### Task to carry out
Read the material below and tally how many lines hold the word "mkdir", giving the number and nothing else.

### Working data
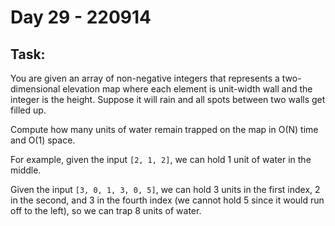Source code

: # Day 29 - 220914

## Task:

You are given an array of non-negative integers that 
represents a two-dimensional elevation map where each 
element is unit-width wall and the integer is the height. 
Suppose it will rain and all spots between two walls 
get filled up.

Compute how many units of water remain trapped on 
the map in O(N) time and O(1) space.

For example, given the input ```[2, 1, 2]```, 
we can hold 1 unit of water in the middle.

Given the input ```[3, 0, 1, 3, 0, 5]```, 
we can hold 3 units in the first index, 
2 in the second, and 3 in the fourth index 
(we cannot hold 5 since it would run off to the left), 
so we can trap 8 units of water.
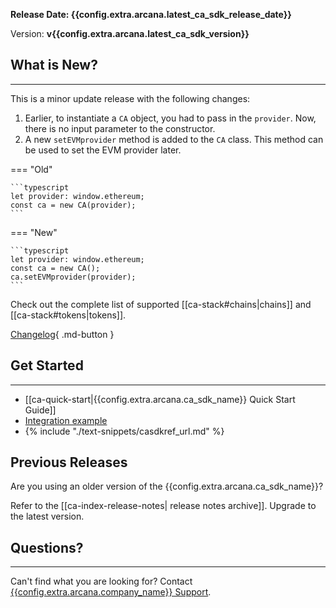 **Release Date: {{config.extra.arcana.latest_ca_sdk_release_date}}**  

Version: **v{{config.extra.arcana.latest_ca_sdk_version}}**

## What is New?

---
 
This is a minor update release with the following changes:

1. Earlier, to instantiate a `CA` object, you had to pass in the `provider`. Now, there is no input parameter to the constructor.
2. A new `setEVMprovider` method is added to the `CA` class. This method can be used to set the EVM provider later.


=== "Old"

    ```typescript
    let provider: window.ethereum;
    const ca = new CA(provider);
    ```

=== "New"

    ```typescript
    let provider: window.ethereum;
    const ca = new CA();
    ca.setEVMprovider(provider);
    ```

Check out the complete list of supported [[ca-stack#chains|chains]] and [[ca-stack#tokens|tokens]].

[Changelog](https://github.com/arcana-network/ca-sdk/releases/latest){ .md-button } 

## Get Started

---

* [[ca-quick-start|{{config.extra.arcana.ca_sdk_name}} Quick Start Guide]]
* [Integration example](https://github.com/arcana-network/ca-sdk/tree/main/example)
* {% include "./text-snippets/casdkref_url.md" %}

## Previous Releases

Are you using an older version of the {{config.extra.arcana.ca_sdk_name}}?

Refer to the [[ca-index-release-notes| release notes archive]]. Upgrade to the latest version.

## Questions? 

---

Can't find what you are looking for? Contact [{{config.extra.arcana.company_name}} Support]({{page.meta.arcana.root_rel_path}}/support/index.md).
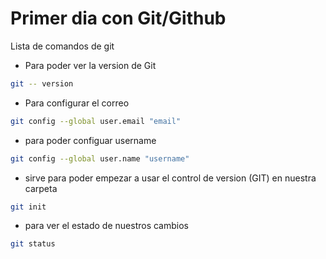 # Primer dia con Git/Github
Lista de comandos de git 
* Para poder ver la version de Git
```bash
git -- version
```

* Para configurar el correo 

```bash
git config --global user.email "email"
```
* para poder configuar username

```bash
git config --global user.name "username"
```
* sirve para poder empezar a usar el control de version (GIT) en nuestra carpeta
```bash
git init
```
* para ver el estado de nuestros cambios
```bash
git status
```


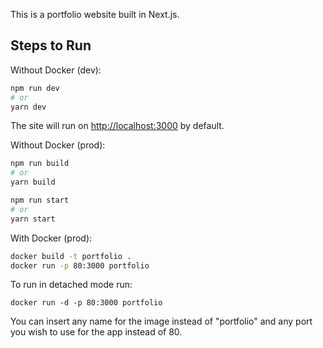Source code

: This is a portfolio website built in Next.js.

## Steps to Run

Without Docker (dev):

```bash
npm run dev
# or
yarn dev
```

The site will run on [http://localhost:3000](http://localhost:3000) by default.

Without Docker (prod):

```bash
npm run build
# or
yarn build

npm run start
# or
yarn start
```

With Docker (prod):

```bash
docker build -t portfolio .
docker run -p 80:3000 portfolio
```

To run in detached mode run:

```
docker run -d -p 80:3000 portfolio
```

You can insert any name for the image instead of "portfolio" and any port you wish to use for the app instead of 80.
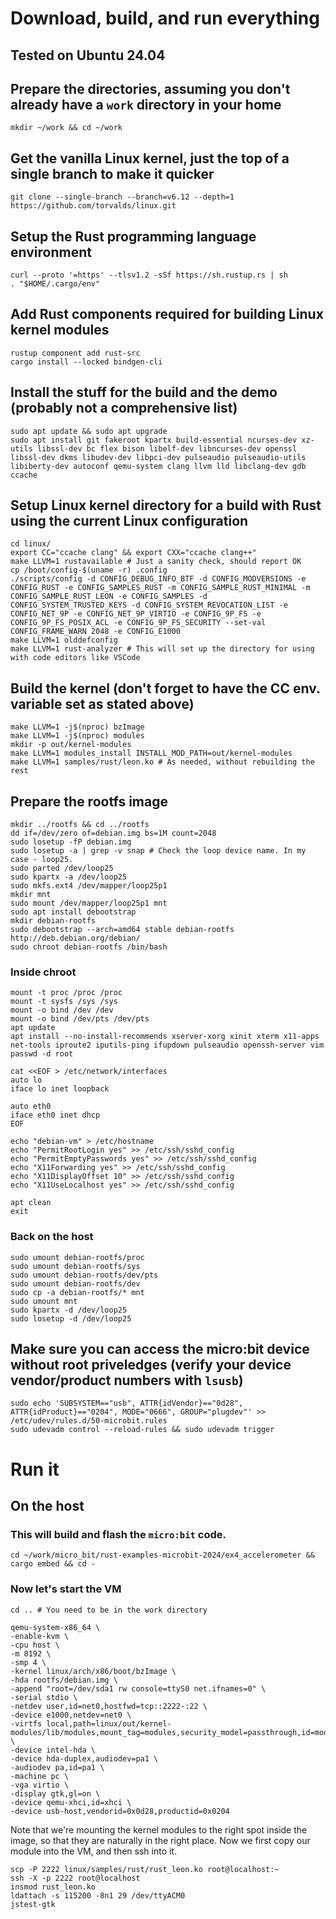 # Download, build, and run everything
## Tested on Ubuntu 24.04
## Prepare the directories, assuming you don't already have a `work` directory in your home
```
mkdir ~/work && cd ~/work
```
## Get the vanilla Linux kernel, just the top of a single branch to make it quicker
```
git clone --single-branch --branch=v6.12 --depth=1 https://github.com/torvalds/linux.git
```
## Setup the Rust programming language environment
```
curl --proto '=https' --tlsv1.2 -sSf https://sh.rustup.rs | sh
. "$HOME/.cargo/env"
```
## Add Rust components required for building Linux kernel modules
```
rustup component add rust-src
cargo install --locked bindgen-cli
```
## Install the stuff for the build and the demo (probably not a comprehensive list)
```
sudo apt update && sudo apt upgrade
sudo apt install git fakeroot kpartx build-essential ncurses-dev xz-utils libssl-dev bc flex bison libelf-dev libncurses-dev openssl libssl-dev dkms libudev-dev libpci-dev pulseaudio pulseaudio-utils libiberty-dev autoconf qemu-system clang llvm lld libclang-dev gdb ccache
```
## Setup Linux kernel directory for a build with Rust using the current Linux configuration
```
cd linux/
export CC="ccache clang" && export CXX="ccache clang++"
make LLVM=1 rustavailable # Just a sanity check, should report OK
cp /boot/config-$(uname -r) .config
./scripts/config -d CONFIG_DEBUG_INFO_BTF -d CONFIG_MODVERSIONS -e CONFIG_RUST -e CONFIG_SAMPLES_RUST -m CONFIG_SAMPLE_RUST_MINIMAL -m CONFIG_SAMPLE_RUST_LEON -e CONFIG_SAMPLES -d CONFIG_SYSTEM_TRUSTED_KEYS -d CONFIG_SYSTEM_REVOCATION_LIST -e CONFIG_NET_9P -e CONFIG_NET_9P_VIRTIO -e CONFIG_9P_FS -e CONFIG_9P_FS_POSIX_ACL -e CONFIG_9P_FS_SECURITY --set-val CONFIG_FRAME_WARN 2048 -e CONFIG_E1000
make LLVM=1 olddefconfig
make LLVM=1 rust-analyzer # This will set up the directory for using with code editors like VSCode
```
## Build the kernel (don't forget to have the CC env. variable set as stated above)
```
make LLVM=1 -j$(nproc) bzImage
make LLVM=1 -j$(nproc) modules
mkdir -p out/kernel-modules
make LLVM=1 modules_install INSTALL_MOD_PATH=out/kernel-modules
make LLVM=1 samples/rust/leon.ko # As needed, without rebuilding the rest
```
## Prepare the rootfs image
```
mkdir ../rootfs && cd ../rootfs
dd if=/dev/zero of=debian.img bs=1M count=2048
sudo losetup -fP debian.img
sudo losetup -a | grep -v snap # Check the loop device name. In my case - loop25.
sudo parted /dev/loop25
sudo kpartx -a /dev/loop25
sudo mkfs.ext4 /dev/mapper/loop25p1
mkdir mnt
sudo mount /dev/mapper/loop25p1 mnt
sudo apt install debootstrap
mkdir debian-rootfs
sudo debootstrap --arch=amd64 stable debian-rootfs http://deb.debian.org/debian/
sudo chroot debian-rootfs /bin/bash
```
### Inside chroot
```
mount -t proc /proc /proc
mount -t sysfs /sys /sys
mount -o bind /dev /dev
mount -o bind /dev/pts /dev/pts
apt update
apt install --no-install-recommends xserver-xorg xinit xterm x11-apps net-tools iproute2 iputils-ping ifupdown pulseaudio openssh-server vim
passwd -d root
```
```
cat <<EOF > /etc/network/interfaces
auto lo
iface lo inet loopback

auto eth0
iface eth0 inet dhcp
EOF
```
```
echo "debian-vm" > /etc/hostname
echo "PermitRootLogin yes" >> /etc/ssh/sshd_config
echo "PermitEmptyPasswords yes" >> /etc/ssh/sshd_config
echo "X11Forwarding yes" >> /etc/ssh/sshd_config
echo "X11DisplayOffset 10" >> /etc/ssh/sshd_config
echo "X11UseLocalhost yes" >> /etc/ssh/sshd_config

apt clean
exit
```
### Back on the host
```
sudo umount debian-rootfs/proc
sudo umount debian-rootfs/sys
sudo umount debian-rootfs/dev/pts
sudo umount debian-rootfs/dev
sudo cp -a debian-rootfs/* mnt
sudo umount mnt
sudo kpartx -d /dev/loop25
sudo losetup -d /dev/loop25
```
## Make sure you can access the micro:bit device without root priveledges (verify your device vendor/product numbers with `lsusb`)
```
sudo echo 'SUBSYSTEM=="usb", ATTR{idVendor}=="0d28", ATTR{idProduct}=="0204", MODE="0666", GROUP="plugdev"' >> /etc/udev/rules.d/50-microbit.rules
sudo udevadm control --reload-rules && sudo udevadm trigger
```
# Run it
## On the host
### This will build and flash the `micro:bit` code.
```
cd ~/work/micro_bit/rust-examples-microbit-2024/ex4_accelerometer && cargo embed && cd -
```
### Now let's start the VM
```
cd .. # You need to be in the work directory

qemu-system-x86_64 \
-enable-kvm \
-cpu host \
-m 8192 \
-smp 4 \
-kernel linux/arch/x86/boot/bzImage \
-hda rootfs/debian.img \
-append "root=/dev/sda1 rw console=ttyS0 net.ifnames=0" \
-serial stdio \
-netdev user,id=net0,hostfwd=tcp::2222-:22 \
-device e1000,netdev=net0 \
-virtfs local,path=linux/out/kernel-modules/lib/modules,mount_tag=modules,security_model=passthrough,id=modules \
-device intel-hda \
-device hda-duplex,audiodev=pa1 \
-audiodev pa,id=pa1 \
-machine pc \
-vga virtio \
-display gtk,gl=on \
-device qemu-xhci,id=xhci \
-device usb-host,vendorid=0x0d28,productid=0x0204
```
Note that we're mounting the kernel modules to the right spot inside the image, so that they are naturally in the right place. Now we first copy our module into the VM, and then ssh into it.
```
scp -P 2222 linux/samples/rust/rust_leon.ko root@localhost:~
ssh -X -p 2222 root@localhost
insmod rust_leon.ko
ldattach -s 115200 -8n1 29 /dev/ttyACM0
jstest-gtk
```
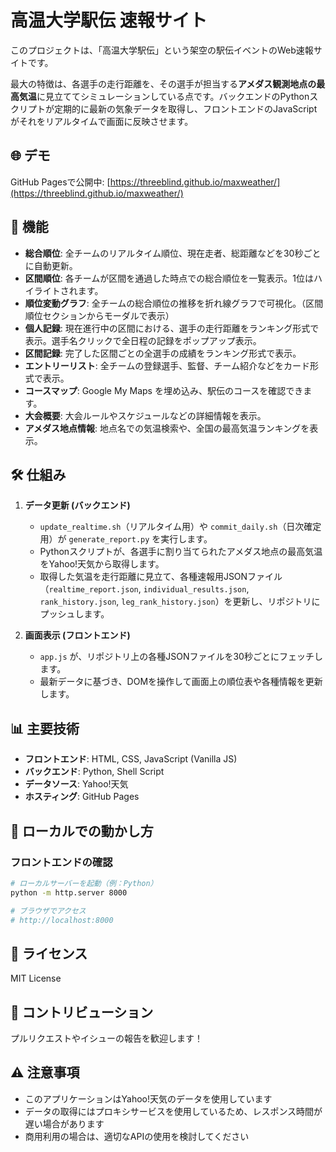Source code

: # 高温大学駅伝 速報サイト

このプロジェクトは、「高温大学駅伝」という架空の駅伝イベントのWeb速報サイトです。

最大の特徴は、各選手の走行距離を、その選手が担当する**アメダス観測地点の最高気温**に見立ててシミュレーションしている点です。バックエンドのPythonスクリプトが定期的に最新の気象データを取得し、フロントエンドのJavaScriptがそれをリアルタイムで画面に反映させます。

## 🌐 デモ

GitHub Pagesで公開中: [https://threeblind.github.io/maxweather/](https://threeblind.github.io/maxweather/)

## 🚀 機能
- **総合順位**: 全チームのリアルタイム順位、現在走者、総距離などを30秒ごとに自動更新。
- **区間順位**: 各チームが区間を通過した時点での総合順位を一覧表示。1位はハイライトされます。
- **順位変動グラフ**: 全チームの総合順位の推移を折れ線グラフで可視化。（区間順位セクションからモーダルで表示）
- **個人記録**: 現在進行中の区間における、選手の走行距離をランキング形式で表示。選手名クリックで全日程の記録をポップアップ表示。
- **区間記録**: 完了した区間ごとの全選手の成績をランキング形式で表示。
- **エントリーリスト**: 全チームの登録選手、監督、チーム紹介などをカード形式で表示。
- **コースマップ**: Google My Maps を埋め込み、駅伝のコースを確認できます。
- **大会概要**: 大会ルールやスケジュールなどの詳細情報を表示。
- **アメダス地点情報**: 地点名での気温検索や、全国の最高気温ランキングを表示。

## 🛠️ 仕組み

1.  **データ更新 (バックエンド)**
    - `update_realtime.sh`（リアルタイム用）や `commit_daily.sh`（日次確定用）が `generate_report.py` を実行します。
    - Pythonスクリプトが、各選手に割り当てられたアメダス地点の最高気温をYahoo!天気から取得します。
    - 取得した気温を走行距離に見立て、各種速報用JSONファイル（`realtime_report.json`, `individual_results.json`, `rank_history.json`, `leg_rank_history.json`）を更新し、リポジトリにプッシュします。

2.  **画面表示 (フロントエンド)**
    - `app.js` が、リポジトリ上の各種JSONファイルを30秒ごとにフェッチします。
    - 最新データに基づき、DOMを操作して画面上の順位表や各種情報を更新します。

## 📊 主要技術

- **フロントエンド**: HTML, CSS, JavaScript (Vanilla JS)
- **バックエンド**: Python, Shell Script
- **データソース**: Yahoo!天気
- **ホスティング**: GitHub Pages

## 🔧 ローカルでの動かし方

### フロントエンドの確認

```bash
# ローカルサーバーを起動（例：Python）
python -m http.server 8000

# ブラウザでアクセス
# http://localhost:8000
```

## 📝 ライセンス

MIT License

## 🤝 コントリビューション

プルリクエストやイシューの報告を歓迎します！

## ⚠️ 注意事項

- このアプリケーションはYahoo!天気のデータを使用しています
- データの取得にはプロキシサービスを使用しているため、レスポンス時間が遅い場合があります
- 商用利用の場合は、適切なAPIの使用を検討してください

### Exercise answer
5